Tradicionalmente, estas elecciones de mitad de mandato presidencial son más un referéndum respecto a la gestión del inquilino en la Casa Blanca que una votación sobre el Congreso y sus integrantes. En esta ocasión, se producen en un momento en el que la popularidad de Barack Obama se encuentra en niveles muy bajos, en torno al 42%.
De ahí el que los analistas coincidan en que esto pasará factura a los demócratas, que no conseguirán arrebatar la mayoría a los republicanos en la Cámara de Representantes, y que podrían perder la mayoría que mantienen en el Senado desde hace casi ocho años.

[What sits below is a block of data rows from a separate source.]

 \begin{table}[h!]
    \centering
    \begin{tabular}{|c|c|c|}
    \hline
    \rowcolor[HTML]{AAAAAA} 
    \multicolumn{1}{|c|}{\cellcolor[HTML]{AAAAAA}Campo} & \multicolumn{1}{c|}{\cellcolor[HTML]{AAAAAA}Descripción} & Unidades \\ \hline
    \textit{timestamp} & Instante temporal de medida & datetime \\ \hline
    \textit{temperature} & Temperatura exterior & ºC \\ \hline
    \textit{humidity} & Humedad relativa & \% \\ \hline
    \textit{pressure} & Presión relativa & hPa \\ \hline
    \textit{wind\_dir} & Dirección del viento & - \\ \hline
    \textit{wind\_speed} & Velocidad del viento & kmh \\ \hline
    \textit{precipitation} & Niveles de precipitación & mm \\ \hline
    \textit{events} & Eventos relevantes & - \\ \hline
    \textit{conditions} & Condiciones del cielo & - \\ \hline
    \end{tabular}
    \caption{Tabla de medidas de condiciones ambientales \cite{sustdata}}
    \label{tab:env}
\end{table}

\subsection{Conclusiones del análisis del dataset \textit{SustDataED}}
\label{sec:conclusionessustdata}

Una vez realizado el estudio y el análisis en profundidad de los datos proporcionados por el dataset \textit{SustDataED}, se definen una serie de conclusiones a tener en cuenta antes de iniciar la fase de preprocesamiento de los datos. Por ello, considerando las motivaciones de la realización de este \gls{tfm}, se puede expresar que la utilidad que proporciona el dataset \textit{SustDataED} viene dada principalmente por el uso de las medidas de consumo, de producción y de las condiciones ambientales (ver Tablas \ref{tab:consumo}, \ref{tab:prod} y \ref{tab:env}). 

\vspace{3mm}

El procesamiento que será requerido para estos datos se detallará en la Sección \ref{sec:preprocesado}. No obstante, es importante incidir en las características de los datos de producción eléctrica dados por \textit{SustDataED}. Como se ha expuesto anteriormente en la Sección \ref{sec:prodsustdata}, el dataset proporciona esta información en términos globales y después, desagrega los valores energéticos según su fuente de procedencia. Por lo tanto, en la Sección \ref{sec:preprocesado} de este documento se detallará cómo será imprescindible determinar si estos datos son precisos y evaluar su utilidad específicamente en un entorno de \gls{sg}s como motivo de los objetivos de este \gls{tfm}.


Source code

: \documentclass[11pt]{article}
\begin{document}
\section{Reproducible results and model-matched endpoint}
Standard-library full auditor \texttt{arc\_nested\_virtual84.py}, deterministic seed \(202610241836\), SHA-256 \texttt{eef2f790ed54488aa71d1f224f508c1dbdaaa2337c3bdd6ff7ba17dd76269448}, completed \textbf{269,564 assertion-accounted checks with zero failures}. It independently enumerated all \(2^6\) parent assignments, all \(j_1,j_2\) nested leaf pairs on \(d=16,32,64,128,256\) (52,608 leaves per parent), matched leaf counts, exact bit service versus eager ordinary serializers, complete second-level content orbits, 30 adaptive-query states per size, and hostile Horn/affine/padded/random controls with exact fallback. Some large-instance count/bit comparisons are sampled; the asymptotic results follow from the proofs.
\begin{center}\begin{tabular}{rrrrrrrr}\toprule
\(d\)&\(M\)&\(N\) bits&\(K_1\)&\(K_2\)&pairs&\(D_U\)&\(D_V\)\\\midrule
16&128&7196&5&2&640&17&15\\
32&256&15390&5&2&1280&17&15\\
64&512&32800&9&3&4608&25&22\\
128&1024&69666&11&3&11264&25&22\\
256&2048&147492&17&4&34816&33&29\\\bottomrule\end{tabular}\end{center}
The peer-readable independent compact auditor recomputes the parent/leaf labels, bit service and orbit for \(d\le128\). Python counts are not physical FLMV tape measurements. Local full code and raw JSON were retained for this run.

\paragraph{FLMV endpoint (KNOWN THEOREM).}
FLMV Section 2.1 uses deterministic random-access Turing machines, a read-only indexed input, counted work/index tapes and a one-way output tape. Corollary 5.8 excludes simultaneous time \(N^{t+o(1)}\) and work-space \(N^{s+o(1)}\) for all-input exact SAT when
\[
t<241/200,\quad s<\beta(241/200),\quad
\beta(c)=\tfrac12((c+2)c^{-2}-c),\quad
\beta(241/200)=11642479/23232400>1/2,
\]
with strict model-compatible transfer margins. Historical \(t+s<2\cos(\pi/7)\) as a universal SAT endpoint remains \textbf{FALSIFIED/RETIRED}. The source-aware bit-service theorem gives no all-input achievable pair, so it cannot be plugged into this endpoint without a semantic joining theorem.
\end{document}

Para los candidatos demócratas está siendo una campaña difícil en la que tratan de evitar que el 'efecto Obama' les pase factura y han centrado su mensaje en criticar la gestión de los republicanos en aquellos estados donde estos optan a la reelección. No obstante, según un reciente estudio realizado por Pew Research Center, solo el 32% de los estadounidenses afirma que su voto en estas elecciones será contra Obama, mientras que el 20% dice que es a favor del presidente y el 45% asegura que el mandatario no es un factor que tengan en cuenta a la hora de votar.